Manche Strukturen in der Lehre erschweren nicht nur Studierenden mit Behinderung den Studienalltag. Bei acht Stunden frontal-Vorlesung am Tag kann sich kein Mensch mehr richtig konzentrieren. Vor allem wenn es zwischen den Vorlesungen keine Zeit und keine Möglichkeit zum Ausruhen gibt, z.B. durch Ruheräume mit Liegemöglichkeiten. Auch das können Maßnahmen sein, um den Studienalltag inklusiver zu gestalten.
Kein Geld oder keine Priorität?
Für Julia Lindenberg macht genau das auch gute Lehre aus, sie sagt: „Exzellente Lehre ist für mich eben auch eine Lehre, die unterschiedliche Lerntypen berücksichtigt und auf verschiedene Bedürfnisse Rücksicht nimmt“. Die genannten Punkte sind für sie keine neuen Informationen. Als Projektkoordinatorin für Inklusion und Teilhabe hat sie diese auf dem Zettel und will sie gerne angehen. Sie plant zurzeit zwei Projekte zur Erfassung der Barrierefreiheit von Räumen und zur digitalen Barrierefreiheit. Diese Projekte brauchen aber Zeit. Auch, weil die Ressourcen knapp sind. Sie sagt: „Auch wenn das eine unpopuläre Meinung ist, aber es braucht dafür Ressourcen, es braucht Personal, es braucht Geld, es braucht quasi ne Verbindlichkeit […], das ist das, wofür wir uns auch einsetzen als Stabstelle für Chancengerechtigkeit und Diversität und wir beraten auch die Universität in diese Richtung.“ Wie knapp die Ressourcen sind, zeigt sich an personeller Stelle: Es gibt nur eine Beauftragte für Studierende mit Behinderungen für fast 32.000 Student*innen.
Die Ideen sind also da, es fehlt an Geld und Personal. Vielleicht aber auch an der Bereitschaft, Geld und Personal an anderer Stelle zu sparen, um Inklusion mehr Priorität zu schenken.
Neues Referat für ableismusbetroffene Studierende im AStA
Am 15.07. findet eine AStA Vollversammlung für alle von Ableismus betroffenen Studierenden statt, um ein neues AStA Referat zu gründen.
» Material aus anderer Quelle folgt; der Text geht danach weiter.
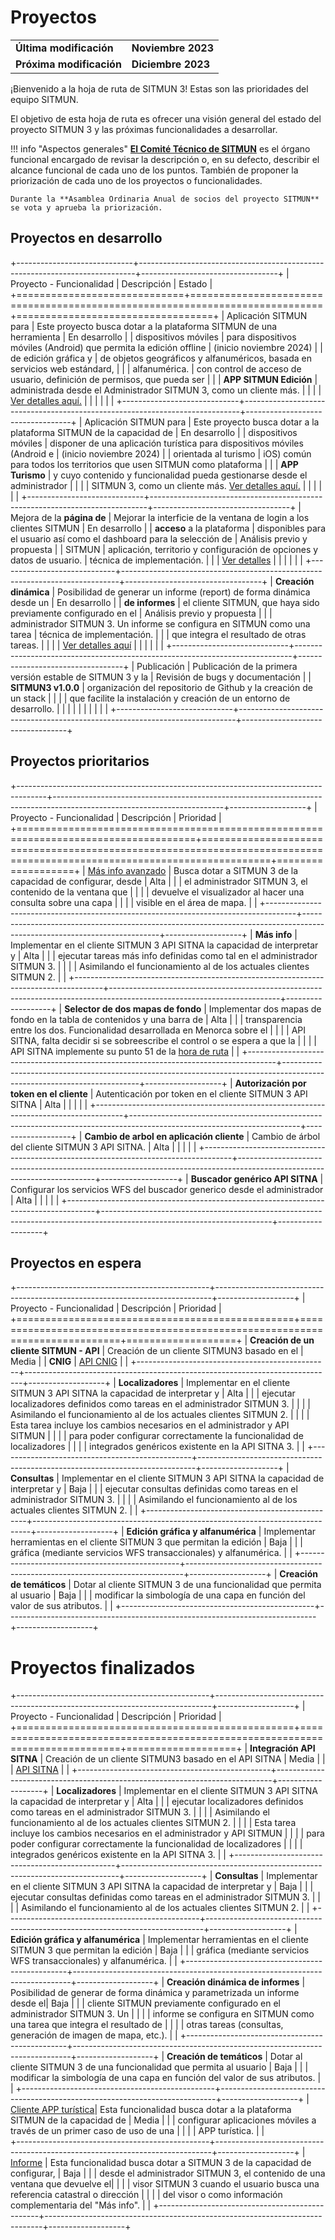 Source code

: # Proyectos

<table>
    <tr>
        <td><strong>Última modificación</strong></td>
        <td><strong>Noviembre 2023</strong></td>
    </tr>
    <tr>
        <td><strong>Próxima modificación</strong></td>
        <td><strong>Diciembre 2023</strong></td>
    </tr>
</table>

¡Bienvenido a la hoja de ruta de SITMUN 3! Estas son las prioridades del equipo SITMUN.

El objetivo de esta hoja de ruta es ofrecer una visión general del estado del proyecto SITMUN 3 y las próximas funcionalidades a desarrollar.

!!! info "Aspectos generales"
    [**El Comité Técnico de SITMUN**](https://sitmun.github.io/contact/) es el órgano funcional encargado de revisar la descripción o,
    en su defecto, describir el alcance funcional de cada uno de los puntos.
    También de proponer la priorización de cada uno de los proyectos o funcionalidades.

    Durante la **Asamblea Ordinaria Anual de socios del proyecto SITMUN** se vota y aprueba la priorización.

## Proyectos en desarrollo

+-----------------------------+-----------------------------------------------------------------------------+----------------------------------+
| Proyecto - Funcionalidad    | Descripción                                                                 | Estado                           |
+=============================+=============================================================================+==================================+
| Aplicación SITMUN para      | Este proyecto busca dotar a la plataforma SITMUN de una herramienta         | En desarrollo                    |
| dispositivos móviles        | para dispositivos móviles (Android) que permita la edición offline          | (inicio noviembre 2024)          |
| de edición gráfica y        | de objetos geográficos y alfanuméricos, basada en servicios web estándard,  |                                  |
| alfanumérica.               | con control de acceso de usuario, definición de permisos, que pueda ser     |                                  |
| **APP SITMUN Edición**      | administrada desde el Administrador SITMUN 3, como un cliente más.          |                                  |
|                             | [Ver detalles aquí.](roadmap/app-turismo.md)                                |                                  |
|                             |                                                                             |                                  |
+-----------------------------+-----------------------------------------------------------------------------+----------------------------------+
| Aplicación SITMUN para      | Este proyecto busca dotar a la plataforma SITMUN de la capacidad de         | En desarrollo                    |
| dispositivos móviles        | disponer de una aplicación turística para dispositivos móviles (Android e   | (inicio noviembre 2024)          |
| orientada al turismo        | iOS) común para todos los territorios que usen SITMUN como plataforma       |                                  |
| **APP Turismo**             | y cuyo contenido y funcionalidad pueda gestionarse desde el administrador   |                                  |
|                             | SITMUN 3, como un cliente más. [Ver detalles aquí.](roadmap/app-turismo.md) |                                  |
|                             |                                                                             |                                  |
+-----------------------------+-----------------------------------------------------------------------------+----------------------------------+
| Mejora de la **página de**  | Mejorar la interficie de la ventana de login a los clientes SITMUN          | En desarrollo                    |
| **acceso** a la plataforma  | disponibles para el usuario así como el dashboard para la selección de      | Análisis previo y propuesta      |
| SITMUN                      | aplicación, territorio y configuración de opciones y datos de usuario.      | técnica de implementación.       |
|                             | [Ver detalles](roadmap/mejora-ui-login-dashboard-cliente.md)                |                                  |
|                             |                                                                             |                                  |
+-----------------------------+-----------------------------------------------------------------------------+----------------------------------+
| **Creación dinámica**       | Posibilidad de generar un informe (report) de forma dinámica desde un       | En desarrollo                    |
| **de informes**             | el cliente SITMUN, que haya sido previamente configurado en el              | Análisis previo y propuesta      |
|                             | administrador SITMUN 3. Un informe se configura en SITMUN como una tarea    | técnica de implementación.       |
|                             | que integra el resultado de otras tareas.                                   |                                  |
|                             | [Ver detalles aquí](roadmap/informe.md)                                     |                                  |
|                             |                                                                             |                                  |
+-----------------------------+-----------------------------------------------------------------------------+----------------------------------+
| Publicación                 | Publicación de la primera versión estable de SITMUN 3 y la                  | Revisión de bugs y documentación |
| **SITMUN3 v1.0.0**          | organización del repositorio de Github y la creación de un stack            |                                  |
|                             | que facilite la instalación y creación de un entorno de desarrollo.         |                                  |
|                             |                                                                             |                                  |
|                             |                                                                             |                                  |
+-----------------------------+-----------------------------------------------------------------------------+----------------------------------+

## Proyectos prioritarios

+-------------------------------------------------------------------------------------+------------------------------------------------------------------------------------------------------------------------+-------------------+
| Proyecto - Funcionalidad                                                            | Descripción                                                                                                            | Prioridad         |
+=====================================================================================+========================================================================================================================+===================+
| [Más info avanzado](roadmap/mas-info-avanzado.md)                                   | Busca dotar a SITMUN 3 de la capacidad de configurar, desde                                                            | Alta              |
|                                                                                     | el administrador SITMUN 3, el contenido de la ventana que                                                              |                   |
|                                                                                     | devuelve el visualizador al hacer una consulta sobre una capa                                                          |                   |
|                                                                                     | visible en el área de mapa.                                                                                            |                   |
+-------------------------------------------------------------------------------------+------------------------------------------------------------------------------------------------------------------------+-------------------+
| **Más info**                                                                        | Implementar en el cliente SITMUN 3 API SITNA la capacidad de interpretar y                                             | Alta              |
|                                                                                     | ejecutar tareas más info definidas como tal en el administrador SITMUN 3.                                              |                   |
|                                                                                     | Asimilando el funcionamiento al de los actuales clientes SITMUN 2.                                                     |                   |
+-------------------------------------------------------------------------------------+------------------------------------------------------------------------------------------------------------------------+-------------------+
| **Selector de dos mapas de fondo**                                                  | Implementar dos mapas de fondo en la tabla de contenidos y una barra de                                                | Alta              |
|                                                                                     | transparencia entre los dos. Funcionalidad desarrollada en Menorca sobre el                                            |                   |
|                                                                                     | API SITNA, falta decidir si se sobreescribe el control o se espera a que la                                            |                   |
|                                                                                     | API SITNA implemente su punto 51 de la [hora de ruta](https://github.com/sitna/api-sitna/blob/master/roadmap.es-ES.md) |                   |
+-------------------------------------------------------------------------------------+------------------------------------------------------------------------------------------------------------------------+-------------------+
| **Autorización por token en el cliente**                                            | Autenticación por token en el cliente SITMUN 3 API SITNA                                                               | Alta              |
|                                                                                     |                                                                                                                        |                   |
+-------------------------------------------------------------------------------------+------------------------------------------------------------------------------------------------------------------------+-------------------+
| **Cambio de arbol en aplicación cliente**                                           | Cambio de árbol del cliente SITMUN 3 API SITNA.                                                                        | Alta              |
|                                                                                     |                                                                                                                        |                   |
+-------------------------------------------------------------------------------------+------------------------------------------------------------------------------------------------------------------------+-------------------+
| **Buscador genérico API SITNA**                                                     | Configurar los servicios WFS del buscador generico desde el administrador                                              | Alta              |
|                                                                                     |                                                                                                                        |                   |
+-------------------------------------------------------------------------------------+------------------------------------------------------------------------------------------------------------------------+-------------------+

## Proyectos en espera

+------------------------------------------------+-----------------------------------------------------------------------------+-------------------+
| Proyecto - Funcionalidad                       | Descripción                                                                 | Prioridad         |
+================================================+=============================================================================+===================+
| **Creación de un cliente SITMUN - API**        | Creación de un cliente SITMUN3 basado en el                                 | Media             |
| **CNIG**                                       | [API CNIG](https://github.com/IGN-CNIG/API-CNIG)                            |                   |
+------------------------------------------------+-----------------------------------------------------------------------------+-------------------+
| **Localizadores**                              | Implementar en el cliente SITMUN 3 API SITNA la capacidad de interpretar y  | Alta              |
|                                                | ejecutar localizadores definidos como tareas en el administrador SITMUN 3.  |                   |
|                                                | Asimilando el funcionamiento al de los actuales clientes SITMUN 2.          |                   |
|                                                | Esta tarea incluye los cambios necesarios en el administrador y API SITMUN  |                   |
|                                                | para poder configurar correctamente la funcionalidad de localizadores       |                   |
|                                                | integrados genéricos existente en la API SITNA 3.                           |                   |
+------------------------------------------------+-----------------------------------------------------------------------------+-------------------+
| **Consultas**                                  | Implementar en el cliente SITMUN 3 API SITNA la capacidad de interpretar y  | Baja              |
|                                                | ejecutar consultas definidas como tareas en el administrador SITMUN 3.      |                   |
|                                                | Asimilando el funcionamiento al de los actuales clientes SITMUN 2.          |                   |
+------------------------------------------------+-----------------------------------------------------------------------------+-------------------+
| **Edición gráfica y alfanumérica**             | Implementar herramientas en el cliente SITMUN 3 que permitan la edición     | Baja              |
|                                                | gráfica (mediante servicios WFS transaccionales) y alfanumérica.            |                   |
+------------------------------------------------+-----------------------------------------------------------------------------+-------------------+
| **Creación de temáticos**                      | Dotar al cliente SITMUN 3 de una funcionalidad que permita al usuario       | Baja              |
|                                                | modificar la simbología de una capa en función del valor de sus atributos.  |                   |
+------------------------------------------------+-----------------------------------------------------------------------------+-------------------+


# Proyectos finalizados

+------------------------------------------------+-----------------------------------------------------------------------------+-------------------+
| Proyecto - Funcionalidad                       | Descripción                                                                 | Prioridad         |
+================================================+=============================================================================+===================+
| **Integración  API SITNA**                     | Creación de un cliente SITMUN3 basado en el API SITNA                       | Media             |
|                                                | [API SITNA](https://github.com/IGN-CNIG/API-CNIG)                           |                   |
+------------------------------------------------+-----------------------------------------------------------------------------+-------------------+
| **Localizadores**                              | Implementar en el cliente SITMUN 3 API SITNA la capacidad de interpretar y  | Alta              |
|                                                | ejecutar localizadores definidos como tareas en el administrador SITMUN 3.  |                   |
|                                                | Asimilando el funcionamiento al de los actuales clientes SITMUN 2.          |                   |
|                                                | Esta tarea incluye los cambios necesarios en el administrador y API SITMUN  |                   |
|                                                | para poder configurar correctamente la funcionalidad de localizadores       |                   |
|                                                | integrados genéricos existente en la API SITNA 3.                           |                   |
+------------------------------------------------+-----------------------------------------------------------------------------+-------------------+
| **Consultas**                                  | Implementar en el cliente SITMUN 3 API SITNA la capacidad de interpretar y  | Baja              |
|                                                | ejecutar consultas definidas como tareas en el administrador SITMUN 3.      |                   |
|                                                | Asimilando el funcionamiento al de los actuales clientes SITMUN 2.          |                   |
+------------------------------------------------+-----------------------------------------------------------------------------+-------------------+
| **Edición gráfica y alfanumérica**             | Implementar herramientas en el cliente SITMUN 3 que permitan la edición     | Baja              |
|                                                | gráfica (mediante servicios WFS transaccionales) y alfanumérica.            |                   |
+------------------------------------------------+-----------------------------------------------------------------------------+-------------------+
| **Creación dinámica de informes**              | Posibilidad de generar de forma dinámica y parametrizada un informe desde el| Baja              |
|                                                | cliente SITMUN previamente configurado en el administrador SITMUN 3. Un     |                   |
|                                                | informe se configura en SITMUN como una tarea que integra el resultado de   |                   |
|                                                | otras tareas (consultas, generación de imagen de mapa, etc.).               |                   |
+------------------------------------------------+-----------------------------------------------------------------------------+-------------------+
| **Creación de temáticos**                      | Dotar al cliente SITMUN 3 de una funcionalidad que permita al usuario       | Baja              |
|                                                | modificar la simbología de una capa en función del valor de sus atributos.  |                   |
+------------------------------------------------+-----------------------------------------------------------------------------+-------------------+
| [Cliente APP turística](roadmap/app-turismo.md)| Esta funcionalidad busca dotar a la plataforma SITMUN de la capacidad de    | Media             |
|                                                | configurar aplicaciones móviles a través de  un primer caso de uso de una   |                   |
|                                                | APP turística.                                                              |                   |  
+------------------------------------------------+-----------------------------------------------------------------------------+-------------------+
| [Informe](roadmap/informe.md)                  | Esta funcionalidad busca dotar a SITMUN 3 de la capacidad de configurar,    | Baja              |
|                                                | desde el administrador SITMUN 3, el contenido de una ventana que devuelve el|                   |
|                                                | visor SITMUN 3 cuando el usuario busca una referencia catastral o dirección |                   | 
|                                                | del visor o como información complementaria del "Más info".                 |                   |
+------------------------------------------------+-----------------------------------------------------------------------------+-------------------+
Das Referat soll CIMND* Referat heißen, die Buchstaben stehen für Chronical Ill (chronisch krank), Mentally Ill (psychisch krank) und Mad (verrückt), Neurodivergent, Deaf (Taub) und Disabled (behindert). Ableistische Diskriminierung findet in der Uni bisher nur wenig Aufmerksamkeit. Vielen ist der Begriff unbekannt. Das neue AStA-Referat soll das ändern und Betroffene eine Möglichkeit geben, sich auszutauschen. Infos dazu findet ihr auf der Website des AStAs.